The Graphic Artists Guild has filed a defamation suit against several people associated with the Illustrators Partnership of America (IPA).
One would think that illustrators would support the Guild in its effort to quash false or misleading statements by other would-be industry spokesmen. Nobody who has ever had dealings with the legal process can think such a decision was lightly undertaken; lawsuits are expensive and unpleasant at the best of times–and the Guild has a well-earned reputation for lengthy deliberation before taking action. Who would not want to ensure the unquestioned veracity of those who claim to speak for them?

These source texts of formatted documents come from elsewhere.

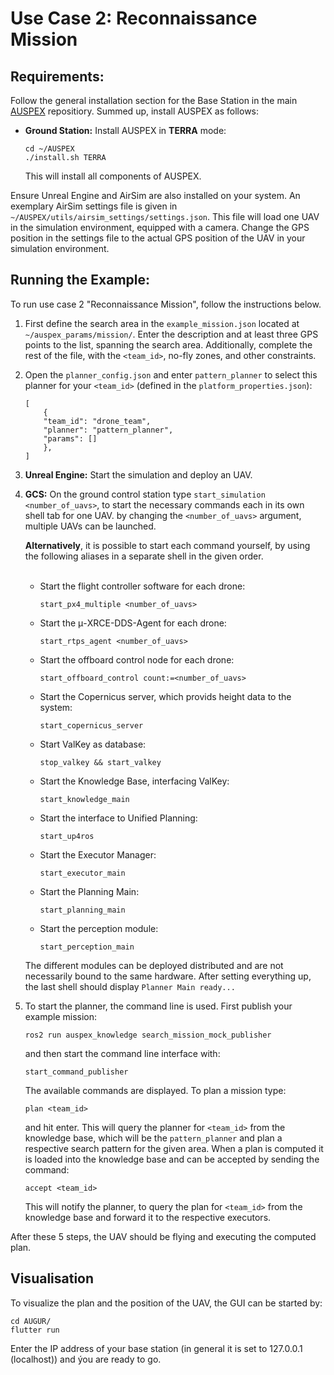 # Use Case 2: Reconnaissance Mission

## Requirements:

Follow the general installation section for the Base Station in the main [AUSPEX](https://git.unibw.de/angewandte-ki-f-r-dynamische-systeme/AUSPEX) repositiory. Summed up, install AUSPEX as follows:
- **Ground Station:** Install AUSPEX in **TERRA** mode:
    ```
    cd ~/AUSPEX
    ./install.sh TERRA
    ```
    This will install all components of AUSPEX.

Ensure Unreal Engine and AirSim are also installed on your system. An exemplary AirSim settings file is given in ```~/AUSPEX/utils/airsim_settings/settings.json```. This file will load one UAV in the simulation environment, equipped with a camera. Change the GPS position in the settings file to the actual GPS position of the UAV in your simulation environment. 

## Running the Example:

To run use case 2 "Reconnaissance Mission", follow the instructions below.
 
1. First define the search area in the ```example_mission.json``` located at ```~/auspex_params/mission/```. Enter the description and at least three GPS points to the list, spanning the search area. Additionally, complete the rest of the file, with the ```<team_id>```, no-fly zones, and other constraints. 
2. Open the ```planner_config.json``` and enter ```pattern_planner``` to select this planner for your ```<team_id>``` (defined in the ```platform_properties.json```):
    ```
    [
        {
        "team_id": "drone_team",
        "planner": "pattern_planner",
        "params": []
        },
    ]
    ```
3. **Unreal Engine:** Start the simulation and deploy an UAV.
4. **GCS:** 
    On the ground control station type ```start_simulation <number_of_uavs>```, to start the necessary commands each in its own shell tab for one UAV. by changing the ```<number_of_uavs>``` argument, multiple UAVs can be launched.

    **Alternatively**, it is possible to start each command yourself, by using the following aliases in a separate shell in the given order. <br><br>

    - Start the flight controller software for each drone:
        ```
        start_px4_multiple <number_of_uavs>
        ```

    - Start the &mu;-XRCE-DDS-Agent for each drone:
        ```
        start_rtps_agent <number_of_uavs>
        ```
    
    - Start the offboard control node for each drone:
        ```
        start_offboard_control count:=<number_of_uavs>
        ```

    - Start the Copernicus server, which provids height data to the system:
        ```
        start_copernicus_server
        ```
    - Start ValKey as database: 
        ```
        stop_valkey && start_valkey
        ```
    - Start the Knowledge Base, interfacing ValKey: 
        ```
        start_knowledge_main
        ```
    - Start the interface to Unified Planning: 
        ```
        start_up4ros
        ```
    - Start the Executor Manager: 
        ```
        start_executor_main
        ```
    - Start the Planning Main: 
        ```
        start_planning_main
        ```
    - Start the perception module: 
        ```
        start_perception_main
        ```
    The different modules can be deployed distributed and are not necessarily bound to the same hardware. After setting everything up, the last shell should display ```Planner Main ready...```

5.  To start the planner, the command line is used. First publish your example mission:
    ```
    ros2 run auspex_knowledge search_mission_mock_publisher
    ```
    and then start the command line interface with:
    ```
    start_command_publisher
    ```
    The available commands are displayed. To plan a mission type:
    ```
    plan <team_id>
    ``` 
    and hit enter. This will query the planner for ```<team_id>``` from the knowledge base, which will be the ```pattern_planner``` and plan a respective search pattern for the given area. When a plan is computed it is loaded into the knowledge base and can be accepted by sending the command:
    ```
    accept <team_id>
    ```
    This will notify the planner, to query the plan for ```<team_id>``` from the knowledge base and forward it to the respective executors. 

After these 5 steps, the UAV should be flying and executing the computed plan.

## Visualisation

To visualize the plan and the position of the UAV, the GUI can be started by:
```
cd AUGUR/
flutter run
```
Enter the IP address of your base station (in general it is set to 127.0.0.1 (localhost)) and ýou are ready to go.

But one would be wrong. The IPA quickly produced a website containing a plaintive press release and an accompanying petition, which it is encouraging artists to sign to persuade the Guild to drop its suit. Surprisingly, this petition has actually obtained signatures.
Had it been possible to resolve this dispute without a lawsuit, the Guild would surely have chosen that route. That the Guild would nonetheless take such a drastic step should be a signal to illustrators–including those who have signed the petition–that something may be very much amiss with some of the industry’s would-be spokesmen. Is defamation really forgivable when it is done by the Right People?
Illustrators approached to sign this petition should recognize that demanding the Guild drop the suit without knowledge of the evidence is, in effect, demanding that the defendants be given the right to lie without being challenged–whether the defendants actually have lied or not.
Whether the Guild can prove its allegations remains to be seen.